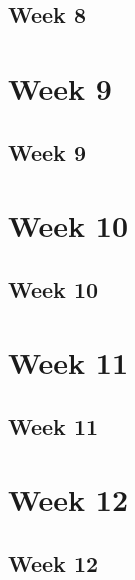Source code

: \section{Week 8}
\chapter{Week 9}
\section{Week 9}
\chapter{Week 10}
\section{Week 10}
\chapter{Week 11}
\section{Week 11}
\chapter{Week 12}
\section{Week 12}


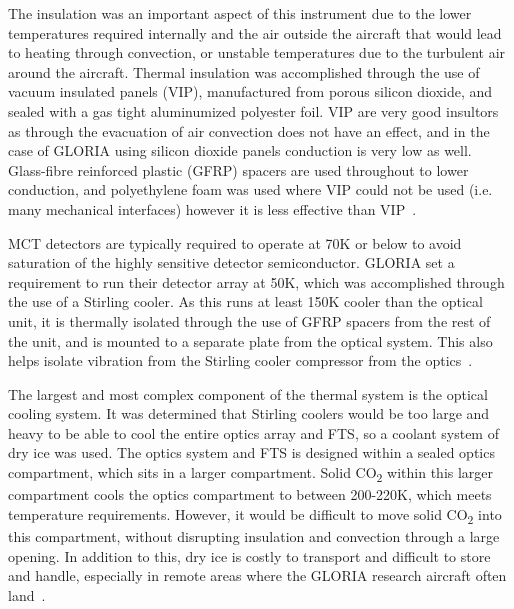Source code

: The insulation was an important aspect of this instrument due to the lower temperatures required internally and the air outside the aircraft that would lead to heating through convection, or unstable temperatures due to the turbulent air around the aircraft. Thermal insulation was accomplished through the use of vacuum insulated panels (VIP), manufactured from porous silicon dioxide, and sealed with a gas tight aluminumized polyester foil. VIP are very good insultors as through the evacuation of air convection does not have an effect, and in the case of GLORIA using silicon dioxide panels conduction is very low as well. Glass-fibre reinforced plastic (GFRP) spacers are used throughout to lower conduction, and polyethylene foam was used where VIP could not be used (i.e. many mechanical interfaces) however it is less effective than VIP~\citep{GLORIA_thermalmech}.

MCT detectors are typically required to operate at 70K or below to avoid saturation of the highly sensitive detector semiconductor. GLORIA set a requirement to run their detector array at 50K, which was accomplished through the use of a Stirling cooler. As this runs at least 150K cooler than the optical unit, it is thermally isolated through the use of GFRP spacers from the rest of the unit, and is mounted to a separate plate from the optical system. This also helps isolate vibration from the Stirling cooler compressor from the optics~\citep{GLORIA_thermalmech}.

The largest and most complex component of the thermal system is the optical cooling system. It was determined that Stirling coolers would be too large and heavy to be able to cool the entire optics array and FTS, so a coolant system of dry ice was used. The optics system and FTS is designed within a sealed optics compartment, which sits in a larger compartment. Solid CO\textsubscript{2} within this larger compartment cools the optics compartment to between 200-220K, which meets temperature requirements. However, it would be difficult to move solid CO\textsubscript{2} into this compartment, without disrupting insulation and convection through a large opening. In addition to this, dry ice is costly to transport and difficult to store and handle, especially in remote areas where the GLORIA research aircraft often land~\citep{GLORIA_thermalmech}.

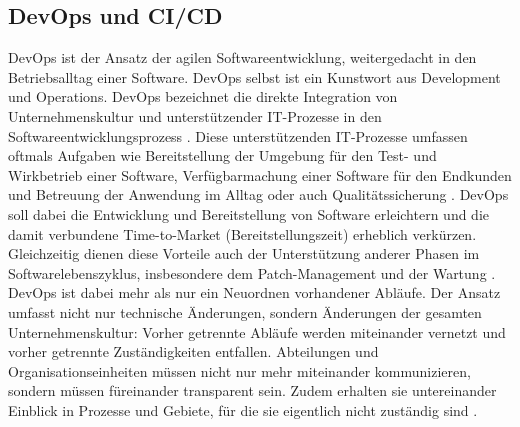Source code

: \subsection{DevOps und CI/CD}
\label{DevOps und CI/CD}
\gls{DevOps} ist der Ansatz der agilen Softwareentwicklung, weitergedacht in den Betriebsalltag einer Software. \gls{DevOps} selbst ist ein Kunstwort aus \glqq{}Development\grqq{} und \glqq{}Operations\grqq{}. \gls{DevOps} bezeichnet die direkte Integration von Unternehmenskultur und unterstützender \acrshort{IT}-Prozesse in den Softwareentwicklungsprozess \cite{halstenberg_devops_2020}. Diese unterstützenden \acrshort{IT}-Prozesse umfassen oftmals Aufgaben wie Bereitstellung der Umgebung für den Test- und Wirkbetrieb einer Software, Verfügbarmachung einer Software für den Endkunden und Betreuung der Anwendung im Alltag oder auch Qualitätssicherung \cite{DevOps_Definition_AWS}. \gls{DevOps} soll dabei die Entwicklung und Bereitstellung von Software erleichtern und die damit verbundene Time-to-Market (Bereitstellungszeit) erheblich verkürzen. Gleichzeitig dienen diese Vorteile auch der Unterstützung anderer Phasen im Softwarelebenszyklus, insbesondere dem Patch-Management und der Wartung \cite{DevOps_Definition_Microsoft}.\newline
\gls{DevOps} ist dabei mehr als nur ein Neuordnen vorhandener Abläufe. Der Ansatz umfasst nicht nur technische Änderungen, sondern Änderungen der gesamten Unternehmenskultur: Vorher getrennte Abläufe werden miteinander vernetzt und vorher getrennte Zuständigkeiten entfallen. Abteilungen und Organisationseinheiten müssen nicht nur mehr miteinander kommunizieren, sondern müssen füreinander transparent sein. Zudem erhalten sie untereinander Einblick in Prozesse und Gebiete, für die sie eigentlich nicht zuständig sind \cite{DevOps_Definition_Microsoft} \cite{DevOps_Definition_AWS}.\newline
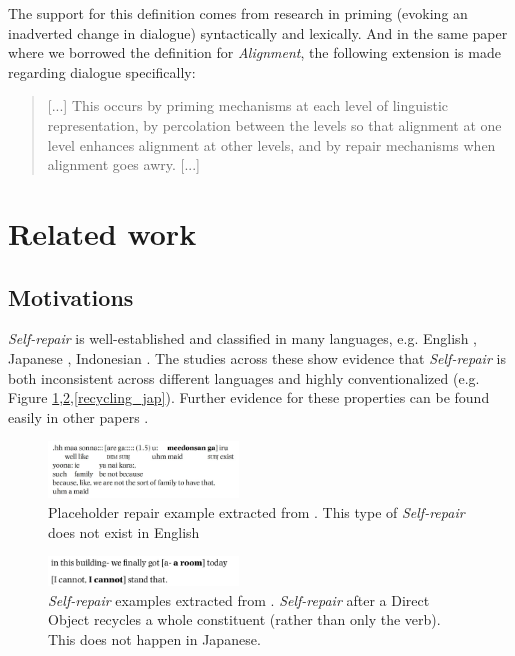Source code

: \documentclass[11pt]{article}
\begin{document}
The support for this definition comes from research in priming (evoking an inadverted change in dialogue) syntactically \cite{Branigan2000} and lexically\cite{bock1986meaning}. And in the same paper where we borrowed the definition for \emph{Alignment}, the following extension is made regarding dialogue specifically:

\begin{quote}
	[...] This occurs by priming mechanisms at each level of linguistic representation, by percolation between the levels so that alignment at one level enhances alignment at other levels, and by repair mechanisms when alignment goes awry. [...]
\end{quote}




\section{Related work}

\subsection{Motivations}

\emph{Self-repair} is well-established and classified in many languages, e.g. English \cite{shriberg1994preliminaries}, Japanese \cite{hayashi1994comparative}, Indonesian \cite{wouk2005syntax}. The studies across these show evidence that \emph{Self-repair} is both inconsistent across different languages and highly conventionalized (e.g. Figure \ref{placeholder_repair_jap},\ref{recycling_eng},\ref{recycling_jap}). Further evidence for these properties can be found easily in other papers \cite{fox20102487}.  
\begin{figure}[h]
	
	\centering
	\includegraphics[width=0.45\textwidth]{placeholder_repair_jap}
	\caption{Placeholder repair example extracted from \cite{wouk2005syntax}. This type of \emph{Self-repair} does not exist in English}
	\label{placeholder_repair_jap}
\end{figure}


\begin{figure}[h]
	
	\centering
	\includegraphics[width=0.45\textwidth]{recycling_eng}
	\caption{\emph{Self-repair} examples extracted from \cite{wouk2005syntax}. \emph{Self-repair} after a Direct Object recycles a whole constituent (rather than only the verb). This does not happen in Japanese.}
	\label{recycling_eng}
\end{figure}
\end{document}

──────

Task goal> Except for the pictures, return every line of the material exactly.

Completed exercise>
Source code

: \section{Week 8}
\chapter{Week 9}
\section{Week 9}
\chapter{Week 10}
\section{Week 10}
\chapter{Week 11}
\section{Week 11}
\chapter{Week 12}
\section{Week 12}


Source code

: The insulation was an important aspect of this instrument due to the lower temperatures required internally and the air outside the aircraft that would lead to heating through convection, or unstable temperatures due to the turbulent air around the aircraft. Thermal insulation was accomplished through the use of vacuum insulated panels (VIP), manufactured from porous silicon dioxide, and sealed with a gas tight aluminumized polyester foil. VIP are very good insultors as through the evacuation of air convection does not have an effect, and in the case of GLORIA using silicon dioxide panels conduction is very low as well. Glass-fibre reinforced plastic (GFRP) spacers are used throughout to lower conduction, and polyethylene foam was used where VIP could not be used (i.e. many mechanical interfaces) however it is less effective than VIP~\citep{GLORIA_thermalmech}.

MCT detectors are typically required to operate at 70K or below to avoid saturation of the highly sensitive detector semiconductor. GLORIA set a requirement to run their detector array at 50K, which was accomplished through the use of a Stirling cooler. As this runs at least 150K cooler than the optical unit, it is thermally isolated through the use of GFRP spacers from the rest of the unit, and is mounted to a separate plate from the optical system. This also helps isolate vibration from the Stirling cooler compressor from the optics~\citep{GLORIA_thermalmech}.

The largest and most complex component of the thermal system is the optical cooling system. It was determined that Stirling coolers would be too large and heavy to be able to cool the entire optics array and FTS, so a coolant system of dry ice was used. The optics system and FTS is designed within a sealed optics compartment, which sits in a larger compartment. Solid CO\textsubscript{2} within this larger compartment cools the optics compartment to between 200-220K, which meets temperature requirements. However, it would be difficult to move solid CO\textsubscript{2} into this compartment, without disrupting insulation and convection through a large opening. In addition to this, dry ice is costly to transport and difficult to store and handle, especially in remote areas where the GLORIA research aircraft often land~\citep{GLORIA_thermalmech}.

Source code

: \subsection{DevOps und CI/CD}
\label{DevOps und CI/CD}
\gls{DevOps} ist der Ansatz der agilen Softwareentwicklung, weitergedacht in den Betriebsalltag einer Software. \gls{DevOps} selbst ist ein Kunstwort aus \glqq{}Development\grqq{} und \glqq{}Operations\grqq{}. \gls{DevOps} bezeichnet die direkte Integration von Unternehmenskultur und unterstützender \acrshort{IT}-Prozesse in den Softwareentwicklungsprozess \cite{halstenberg_devops_2020}. Diese unterstützenden \acrshort{IT}-Prozesse umfassen oftmals Aufgaben wie Bereitstellung der Umgebung für den Test- und Wirkbetrieb einer Software, Verfügbarmachung einer Software für den Endkunden und Betreuung der Anwendung im Alltag oder auch Qualitätssicherung \cite{DevOps_Definition_AWS}. \gls{DevOps} soll dabei die Entwicklung und Bereitstellung von Software erleichtern und die damit verbundene Time-to-Market (Bereitstellungszeit) erheblich verkürzen. Gleichzeitig dienen diese Vorteile auch der Unterstützung anderer Phasen im Softwarelebenszyklus, insbesondere dem Patch-Management und der Wartung \cite{DevOps_Definition_Microsoft}.\newline
\gls{DevOps} ist dabei mehr als nur ein Neuordnen vorhandener Abläufe. Der Ansatz umfasst nicht nur technische Änderungen, sondern Änderungen der gesamten Unternehmenskultur: Vorher getrennte Abläufe werden miteinander vernetzt und vorher getrennte Zuständigkeiten entfallen. Abteilungen und Organisationseinheiten müssen nicht nur mehr miteinander kommunizieren, sondern müssen füreinander transparent sein. Zudem erhalten sie untereinander Einblick in Prozesse und Gebiete, für die sie eigentlich nicht zuständig sind \cite{DevOps_Definition_Microsoft} \cite{DevOps_Definition_AWS}.\newline
Source code

: \documentclass[11pt]{article}
\begin{document}
The support for this definition comes from research in priming (evoking an inadverted change in dialogue) syntactically \cite{Branigan2000} and lexically\cite{bock1986meaning}. And in the same paper where we borrowed the definition for \emph{Alignment}, the following extension is made regarding dialogue specifically:

\begin{quote}
	[...] This occurs by priming mechanisms at each level of linguistic representation, by percolation between the levels so that alignment at one level enhances alignment at other levels, and by repair mechanisms when alignment goes awry. [...]
\end{quote}




\section{Related work}

\subsection{Motivations}

\emph{Self-repair} is well-established and classified in many languages, e.g. English \cite{shriberg1994preliminaries}, Japanese \cite{hayashi1994comparative}, Indonesian \cite{wouk2005syntax}. The studies across these show evidence that \emph{Self-repair} is both inconsistent across different languages and highly conventionalized (e.g. Figure \ref{placeholder_repair_jap},\ref{recycling_eng},\ref{recycling_jap}). Further evidence for these properties can be found easily in other papers \cite{fox20102487}.  
\begin{figure}[h]
	
	\centering
	\includegraphics[width=0.45\textwidth]{placeholder_repair_jap}
	\caption{Placeholder repair example extracted from \cite{wouk2005syntax}. This type of \emph{Self-repair} does not exist in English}
	\label{placeholder_repair_jap}
\end{figure}


\begin{figure}[h]
	
	\centering
	\includegraphics[width=0.45\textwidth]{recycling_eng}
	\caption{\emph{Self-repair} examples extracted from \cite{wouk2005syntax}. \emph{Self-repair} after a Direct Object recycles a whole constituent (rather than only the verb). This does not happen in Japanese.}
	\label{recycling_eng}
\end{figure}
\end{document}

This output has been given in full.